Required work: Determine how many lines in the listing below contain the word "https", then state that number by itself.

Entries provided:

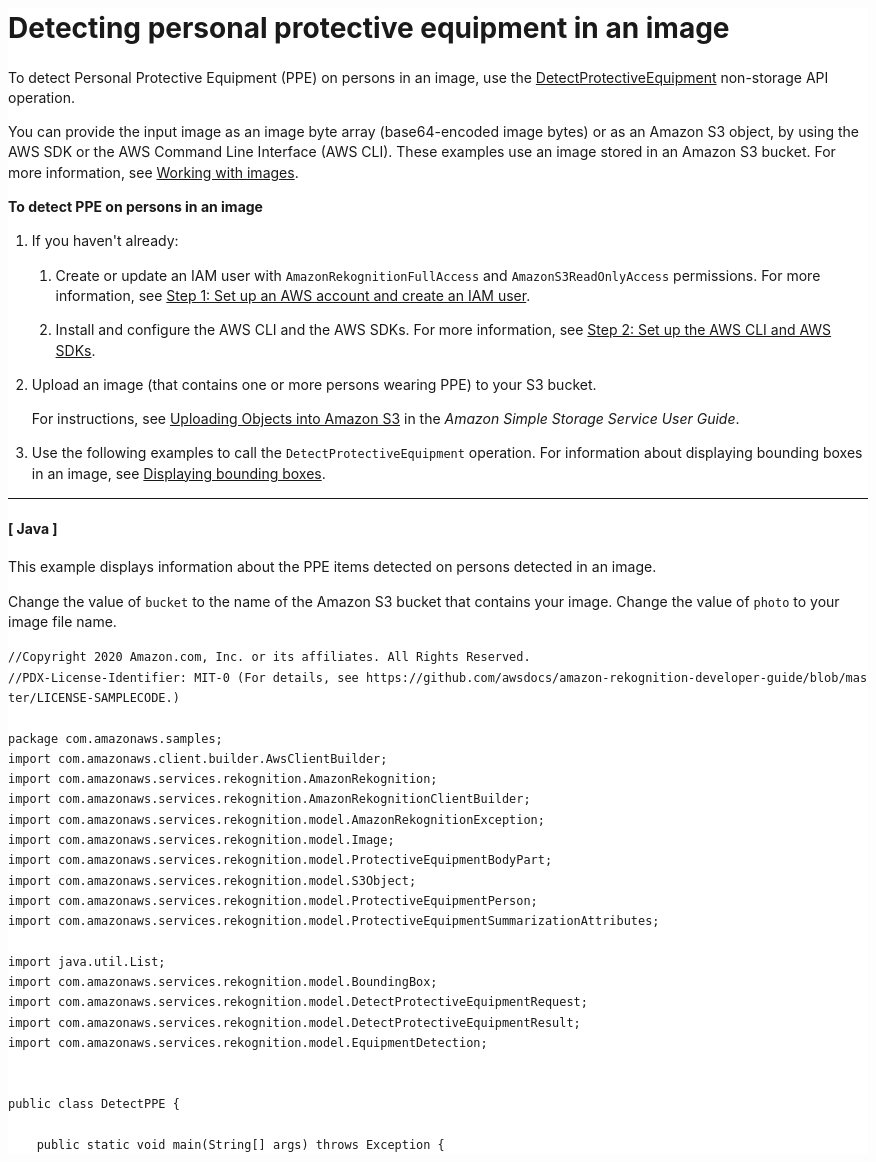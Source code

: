 # Detecting personal protective equipment in an image<a name="ppe-procedure-image"></a>

To detect Personal Protective Equipment \(PPE\) on persons in an image, use the [DetectProtectiveEquipment](https://docs.aws.amazon.com/rekognition/latest/APIReference/API_DetectProtectiveEquipment.html) non\-storage API operation\. 

You can provide the input image as an image byte array \(base64\-encoded image bytes\) or as an Amazon S3 object, by using the AWS SDK or the AWS Command Line Interface \(AWS CLI\)\. These examples use an image stored in an Amazon S3 bucket\. For more information, see [Working with images](images.md)\. 

**To detect PPE on persons in an image**

1. If you haven't already:

   1. Create or update an IAM user with `AmazonRekognitionFullAccess` and `AmazonS3ReadOnlyAccess` permissions\. For more information, see [Step 1: Set up an AWS account and create an IAM user](setting-up.md#setting-up-iam)\.

   1. Install and configure the AWS CLI and the AWS SDKs\. For more information, see [Step 2: Set up the AWS CLI and AWS SDKs](setup-awscli-sdk.md)\.

1. Upload an image \(that contains one or more persons wearing PPE\) to your S3 bucket\. 

   For instructions, see [Uploading Objects into Amazon S3](https://docs.aws.amazon.com/AmazonS3/latest/user-guide/UploadingObjectsintoAmazonS3.html) in the *Amazon Simple Storage Service User Guide*\.

1. Use the following examples to call the `DetectProtectiveEquipment` operation\. For information about displaying bounding boxes in an image, see [Displaying bounding boxes](images-displaying-bounding-boxes.md)\.

------
#### [ Java ]

   This example displays information about the PPE items detected on persons detected in an image\. 

   Change the value of `bucket` to the name of the Amazon S3 bucket that contains your image\. Change the value of `photo` to your image file name\.

   ```
   //Copyright 2020 Amazon.com, Inc. or its affiliates. All Rights Reserved.
   //PDX-License-Identifier: MIT-0 (For details, see https://github.com/awsdocs/amazon-rekognition-developer-guide/blob/master/LICENSE-SAMPLECODE.)
   
   package com.amazonaws.samples;
   import com.amazonaws.client.builder.AwsClientBuilder;
   import com.amazonaws.services.rekognition.AmazonRekognition;
   import com.amazonaws.services.rekognition.AmazonRekognitionClientBuilder;
   import com.amazonaws.services.rekognition.model.AmazonRekognitionException;
   import com.amazonaws.services.rekognition.model.Image;
   import com.amazonaws.services.rekognition.model.ProtectiveEquipmentBodyPart;
   import com.amazonaws.services.rekognition.model.S3Object;
   import com.amazonaws.services.rekognition.model.ProtectiveEquipmentPerson;
   import com.amazonaws.services.rekognition.model.ProtectiveEquipmentSummarizationAttributes;
   
   import java.util.List;
   import com.amazonaws.services.rekognition.model.BoundingBox;
   import com.amazonaws.services.rekognition.model.DetectProtectiveEquipmentRequest;
   import com.amazonaws.services.rekognition.model.DetectProtectiveEquipmentResult;
   import com.amazonaws.services.rekognition.model.EquipmentDetection;
   
   
   public class DetectPPE {
   
       public static void main(String[] args) throws Exception {
   
   ```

Response: 3